Crashes cost millions
14 October 2019 | Accidents
The MVA Fund confirmed on Friday that 444 people had died on Namibian roads between 1 January and 29 September. A total of 360 funeral grants, of N$7 000 each, were paid out.
The most recent crash statistics show that 455 people died in crashes between January and 6 October. Should all claims be submitted, the MVA Fund could fork out more than N$3.1 million in funeral grants.
Compared to last year, fatalities on Namibian roads have shot up by 10%, with 455 deaths this year compared to 414 during the same period in 2018.
The number of crashes declined by 6% though - from 2 891 last year to 2 704 this year in the period under review.
The number of injuries also declined by 6%, with 4 680 people injured in crashes between January and 6 October 2018, and 4 412 this year during the same time.
In terms of injury grants, the claims submitted by 1 282 beneficiaries to the fund between January and 29 September amounted to N$21 million.
The fund offers injury grants of up to N$100 000 depending on the nature and severity of the injuries.
Between January and September, the fund paid over N$133 million to medical service providers in respect of those injured in crashes. This amount may include figures from the previous year, the MVA Fund underlined.
In addition to this amount, the fund accepted liabilities of N$81.2 million between January and September, which provided for health services, including rehabilitation, hospitalisation, specialists, radiology and other auxiliary services.
Injured people are also eligible for loss of income grants, limited to N$100 000 per person. Of the people injured this year, only 14 claimed during the nine months under review.

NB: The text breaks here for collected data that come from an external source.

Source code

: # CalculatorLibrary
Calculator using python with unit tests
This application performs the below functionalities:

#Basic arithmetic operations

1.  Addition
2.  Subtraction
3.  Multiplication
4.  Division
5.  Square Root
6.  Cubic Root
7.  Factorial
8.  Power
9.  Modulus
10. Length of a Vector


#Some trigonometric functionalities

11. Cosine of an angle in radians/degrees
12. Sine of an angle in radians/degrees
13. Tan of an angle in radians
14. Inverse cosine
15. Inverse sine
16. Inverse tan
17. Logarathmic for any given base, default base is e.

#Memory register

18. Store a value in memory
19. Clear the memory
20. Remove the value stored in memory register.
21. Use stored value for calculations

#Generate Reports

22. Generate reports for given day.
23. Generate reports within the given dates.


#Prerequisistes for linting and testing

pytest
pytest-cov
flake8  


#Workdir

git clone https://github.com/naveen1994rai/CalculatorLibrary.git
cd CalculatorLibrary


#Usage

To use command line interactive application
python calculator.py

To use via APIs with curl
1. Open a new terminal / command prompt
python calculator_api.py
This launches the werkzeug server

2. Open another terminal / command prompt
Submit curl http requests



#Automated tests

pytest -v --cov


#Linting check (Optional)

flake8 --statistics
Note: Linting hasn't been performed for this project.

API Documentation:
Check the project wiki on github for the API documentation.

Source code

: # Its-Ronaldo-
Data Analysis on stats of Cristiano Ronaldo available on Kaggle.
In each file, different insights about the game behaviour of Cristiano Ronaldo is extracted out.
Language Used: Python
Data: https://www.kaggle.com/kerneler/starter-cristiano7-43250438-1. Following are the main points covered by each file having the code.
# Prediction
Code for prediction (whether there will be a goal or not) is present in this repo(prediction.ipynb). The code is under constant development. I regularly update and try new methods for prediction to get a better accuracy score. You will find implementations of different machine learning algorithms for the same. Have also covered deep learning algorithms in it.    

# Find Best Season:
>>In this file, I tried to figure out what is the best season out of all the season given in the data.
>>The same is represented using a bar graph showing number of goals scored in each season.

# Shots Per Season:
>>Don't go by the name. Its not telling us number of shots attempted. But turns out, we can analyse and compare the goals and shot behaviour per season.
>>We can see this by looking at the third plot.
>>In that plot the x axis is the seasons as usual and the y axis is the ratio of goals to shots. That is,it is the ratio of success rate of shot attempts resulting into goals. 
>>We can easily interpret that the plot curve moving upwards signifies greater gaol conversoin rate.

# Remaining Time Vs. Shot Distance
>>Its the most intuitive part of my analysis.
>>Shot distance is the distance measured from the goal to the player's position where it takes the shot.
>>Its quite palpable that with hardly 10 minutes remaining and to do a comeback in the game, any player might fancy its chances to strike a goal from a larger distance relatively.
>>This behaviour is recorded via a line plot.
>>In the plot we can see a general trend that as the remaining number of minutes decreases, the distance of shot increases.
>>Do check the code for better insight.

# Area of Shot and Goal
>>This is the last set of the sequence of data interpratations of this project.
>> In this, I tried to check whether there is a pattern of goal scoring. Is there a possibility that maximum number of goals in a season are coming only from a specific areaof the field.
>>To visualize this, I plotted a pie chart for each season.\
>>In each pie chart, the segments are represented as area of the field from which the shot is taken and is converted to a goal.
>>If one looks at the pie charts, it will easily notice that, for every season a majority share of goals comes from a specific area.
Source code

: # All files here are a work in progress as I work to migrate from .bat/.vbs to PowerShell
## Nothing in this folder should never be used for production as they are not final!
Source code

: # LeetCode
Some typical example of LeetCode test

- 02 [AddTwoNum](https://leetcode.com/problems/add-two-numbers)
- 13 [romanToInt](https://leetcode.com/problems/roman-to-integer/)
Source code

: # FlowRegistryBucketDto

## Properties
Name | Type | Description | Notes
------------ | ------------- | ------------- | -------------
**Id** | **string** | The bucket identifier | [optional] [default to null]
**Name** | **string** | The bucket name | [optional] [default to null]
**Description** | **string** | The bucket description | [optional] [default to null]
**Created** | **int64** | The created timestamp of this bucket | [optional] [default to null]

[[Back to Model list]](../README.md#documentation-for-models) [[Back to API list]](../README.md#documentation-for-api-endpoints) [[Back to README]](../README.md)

The fund received 39 claims for loss of support by dependents who lost breadwinners in car crashes, for which the fund can pay out a maximum of N$100 000 per family.
A 2018 World Bank study, titled 'The High Toll of Traffic Injuries: Unacceptable and Preventable' warned that road accidents pose a serious developmental challenge that comes with a steep price tag.
The study underlined that addressing road traffic accidents, injuries and deaths is not only a transport sector challenge, but a challenge that affects overall health, wellbeing and economic growth in a country.
The study emphasised the importance of including health planners and public health officials, noting that “road traffic injury prevention should be regarded as a key pillar of the health agenda”.
The study found that developing countries have made significant strides in reducing the proportion of communicable diseases, maternal deaths, and nutritional diseases, and are making strides in dealing with non-communicable diseases.
“However, the benefits linked to reducing road injuries are yet to be realised.” The study outcomes indicate that road traffic injuries or deaths will not be reduced in a significant way “unless we bring a wide range of stakeholders around the same table”.
In December 2018, the World Health Organisation found that roughly 1.35 million people die each year in road accidents globally, underlining further that more than half of all road traffic deaths are among vulnerable road users: pedestrians, cyclists and motorcyclists.
The WHO noted that fatal road traffic injuries are the leading cause of death for children and young adults aged 5-29 years globally.
The WHO stated that crashes cost most countries 3% of their gross domestic product.